These are the key concepts you need to understand to accurately answer the question.

Redshift
In astronomy, redshift is a crucial concept used to determine how objects in space are moving in relation to us here on Earth. When we say that something is 'redshifted,' it means that the light emitted by that object has moved towards the red end of the spectrum. This shift happens when an object, like a galaxy or a star, moves away from us. The greater the shift towards red, the faster the object is receding. This concept is significant because it allows astronomers to measure how the universe is expanding. When distant galaxies show redshift, it indicates they are moving away. This discovery has been a fundamental piece of evidence for the Big Bang theory and the ongoing expansion of the universe. For students trying to understand redshift, remember:
  • Redshift equals longer wavelengths.
  • Redshift indicates objects moving away.
  • The shift magnitude helps calculate speed and distance.
Spectral Line
A spectral line is like a fingerprint for atoms and molecules. Each type of atom emits and absorbs light at specific wavelengths. These wavelengths appear as lines in a spectrum and are unique for each element. For instance, hydrogen emits light at a precise wavelength of 656.3 nanometers in normal conditions. This is in the red part of the spectrum. When observing distant galaxies, their spectral lines shift. This shift helps scientists understand various cosmic phenomena, such as star formation, black holes, and dark matter density. The spectral lines can be shifted due to pressure, temperature, or because objects are moving due to the Doppler effect. Recognizing these lines helps scientists study the universe's chemical composition and the physical conditions of celestial objects. In essence, spectral lines:
  • Act as unique identifiers for elements.
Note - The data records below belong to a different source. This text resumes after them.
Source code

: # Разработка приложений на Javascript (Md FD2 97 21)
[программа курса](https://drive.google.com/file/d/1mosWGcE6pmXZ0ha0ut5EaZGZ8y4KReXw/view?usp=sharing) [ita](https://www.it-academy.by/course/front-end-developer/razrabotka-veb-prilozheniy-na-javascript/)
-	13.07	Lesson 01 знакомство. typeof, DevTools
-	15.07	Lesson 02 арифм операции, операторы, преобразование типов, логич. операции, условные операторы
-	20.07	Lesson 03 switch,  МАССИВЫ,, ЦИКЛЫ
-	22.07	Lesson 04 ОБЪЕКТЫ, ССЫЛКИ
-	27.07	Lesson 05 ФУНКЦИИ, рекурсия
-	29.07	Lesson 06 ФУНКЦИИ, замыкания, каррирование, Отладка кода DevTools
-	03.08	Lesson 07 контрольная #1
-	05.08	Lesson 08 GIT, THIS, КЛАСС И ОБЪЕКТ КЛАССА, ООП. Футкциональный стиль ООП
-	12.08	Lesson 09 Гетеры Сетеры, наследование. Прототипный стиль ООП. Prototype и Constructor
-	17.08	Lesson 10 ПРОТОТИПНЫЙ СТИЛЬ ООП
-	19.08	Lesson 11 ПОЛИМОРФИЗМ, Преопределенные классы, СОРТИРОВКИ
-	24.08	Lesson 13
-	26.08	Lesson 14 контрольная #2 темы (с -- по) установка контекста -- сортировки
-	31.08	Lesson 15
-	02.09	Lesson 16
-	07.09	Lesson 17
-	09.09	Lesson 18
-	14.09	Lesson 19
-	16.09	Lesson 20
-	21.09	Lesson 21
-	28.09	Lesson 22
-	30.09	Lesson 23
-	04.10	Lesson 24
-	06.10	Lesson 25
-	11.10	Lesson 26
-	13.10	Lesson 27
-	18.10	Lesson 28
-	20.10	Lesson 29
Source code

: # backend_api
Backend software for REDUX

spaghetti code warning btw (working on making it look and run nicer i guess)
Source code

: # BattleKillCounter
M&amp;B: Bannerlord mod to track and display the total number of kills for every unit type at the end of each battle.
  • Show shifts due to movement or environmental changes.
  • Help in analyzing cosmic conditions and compositions.
Relative Speed Calculation
Calculating the relative speed of objects in space, like galaxies, is possible by using the redshift data. The relationship between redshift and velocity is given by the formula:\[ z = \frac{\Delta\lambda}{\lambda_0} = \frac{v}{c} \]Where:
  • \( z \) is the redshift,
  • \( \Delta\lambda \) = change in wavelength,
  • \( \lambda_0 \) = original wavelength,
  • \( v \) = relative speed of the galaxy,
  • \( c \) = speed of light.
To compute the speed, we rearrange the formula to calculate \( v \):\[ v = zc = \frac{\lambda - \lambda_0}{\lambda_0} \times c \]Here, the observed wavelength \( \lambda \) is compared to the original wavelength \( \lambda_0 \) to find the shift \( \Delta\lambda \). With this shift and knowing the speed of light \( c \), we can determine how fast an object like a galaxy is moving relative to us. This method helps in understanding not just motion, but also the nature of the universe's expansion.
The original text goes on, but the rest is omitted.